Sarà per queste e altre macroscopiche differenze con le piazze del ’68 e del ’77 – la mancanza di bandiere e dei bastoni che le reggono, l’assenza di “rivendicazioni” – che la somma delle proteste e delle violenze di ieri non può dare come risultato una divisione tra buoni e cattivi.

Il tentativo di politicizzare la guerriglia è sbagliato, da una parte e dall’altra: sia chi, come il redivivo Casarini, tenta di unire sotto uno striscione – Uniti conto la Crisi – studenti, Fiom, L’Aquila e Chiaiano, sia chi nella maggioranza dice che i manifestanti volevano zittire il Parlamento.

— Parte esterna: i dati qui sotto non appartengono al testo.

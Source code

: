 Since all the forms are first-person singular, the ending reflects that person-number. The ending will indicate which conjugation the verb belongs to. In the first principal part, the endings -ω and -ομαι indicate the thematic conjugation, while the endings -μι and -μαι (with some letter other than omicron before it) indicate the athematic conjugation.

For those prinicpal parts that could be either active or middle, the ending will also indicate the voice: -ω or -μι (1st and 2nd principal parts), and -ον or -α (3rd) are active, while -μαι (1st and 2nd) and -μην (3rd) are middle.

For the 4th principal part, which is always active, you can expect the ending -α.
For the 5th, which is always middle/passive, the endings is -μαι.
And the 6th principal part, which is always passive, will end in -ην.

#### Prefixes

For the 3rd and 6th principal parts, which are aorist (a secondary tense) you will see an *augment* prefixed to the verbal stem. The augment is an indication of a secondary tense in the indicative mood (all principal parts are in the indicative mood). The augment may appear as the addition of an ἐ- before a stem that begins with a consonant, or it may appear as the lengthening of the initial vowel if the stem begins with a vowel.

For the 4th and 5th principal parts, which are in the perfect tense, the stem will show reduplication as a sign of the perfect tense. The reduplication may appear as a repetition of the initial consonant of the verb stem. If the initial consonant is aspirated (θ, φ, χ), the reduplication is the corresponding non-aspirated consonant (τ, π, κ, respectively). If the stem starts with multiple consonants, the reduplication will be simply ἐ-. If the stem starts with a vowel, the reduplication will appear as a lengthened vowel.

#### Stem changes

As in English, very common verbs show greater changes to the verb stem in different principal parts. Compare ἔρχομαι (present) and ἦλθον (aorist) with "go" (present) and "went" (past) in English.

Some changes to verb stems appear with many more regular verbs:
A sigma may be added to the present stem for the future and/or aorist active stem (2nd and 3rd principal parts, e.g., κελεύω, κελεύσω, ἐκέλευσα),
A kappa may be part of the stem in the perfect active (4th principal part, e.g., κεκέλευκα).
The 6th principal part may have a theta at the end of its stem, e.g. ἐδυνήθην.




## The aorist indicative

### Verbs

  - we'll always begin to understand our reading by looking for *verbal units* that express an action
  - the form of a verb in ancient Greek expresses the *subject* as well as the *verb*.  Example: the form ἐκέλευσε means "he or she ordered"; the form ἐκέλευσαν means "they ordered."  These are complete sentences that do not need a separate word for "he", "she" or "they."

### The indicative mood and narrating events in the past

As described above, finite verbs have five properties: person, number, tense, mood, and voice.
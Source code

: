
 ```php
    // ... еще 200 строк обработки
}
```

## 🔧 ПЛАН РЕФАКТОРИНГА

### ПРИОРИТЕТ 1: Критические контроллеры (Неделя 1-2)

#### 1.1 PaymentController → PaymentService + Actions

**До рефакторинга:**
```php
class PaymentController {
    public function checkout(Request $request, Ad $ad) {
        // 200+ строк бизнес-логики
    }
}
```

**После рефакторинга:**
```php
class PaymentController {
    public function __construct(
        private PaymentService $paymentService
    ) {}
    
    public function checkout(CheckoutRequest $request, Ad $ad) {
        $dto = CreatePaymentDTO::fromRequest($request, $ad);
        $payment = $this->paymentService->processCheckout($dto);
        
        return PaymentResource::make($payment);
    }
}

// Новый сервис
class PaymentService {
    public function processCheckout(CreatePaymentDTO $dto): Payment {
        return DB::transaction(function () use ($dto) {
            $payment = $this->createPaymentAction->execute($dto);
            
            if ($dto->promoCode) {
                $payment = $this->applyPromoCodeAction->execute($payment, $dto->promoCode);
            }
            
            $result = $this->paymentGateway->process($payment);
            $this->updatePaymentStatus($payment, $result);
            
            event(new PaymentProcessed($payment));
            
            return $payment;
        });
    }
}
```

Le violenze di ieri fanno paura perché non sono politiche, a parte quelle messe in atto dai pochissimi veterani delle manifestazioni che ancora sognano politiche inutili, morte e sepolte: sono violenze invece frutto di uno “spontaneismo ribelle” (mi secca, ma l’espressione l’ha usata l’ex ribelle Francesco Caruso), precario e atomizzato, difficile da categorizzare e quindi da combattere.

Potranno quindi venirci in aiuto filosofi e psicologi sociali per spiegare che a Roma non c’erano i manifestanti buoni e i manifestanti cattivi; che chi ha dato fuoco alle macchine o ha spaccato le vetrine delle banche è acceso dalla stessa rabbia, pessimismo, solitudine – in dosi più o meno forti – che hanno animato gli altri ragazzi in piazza, quelli che applaudivano ma anche quelli che dicevano hanno rovinato tutto.

Solo la Politica però può e deve muoversi per curare questi sentimenti – ascoltandoli e facendosene carico – prima che i sentimenti si cristallizzino e diventino politici. E quindi veramente pericolosi.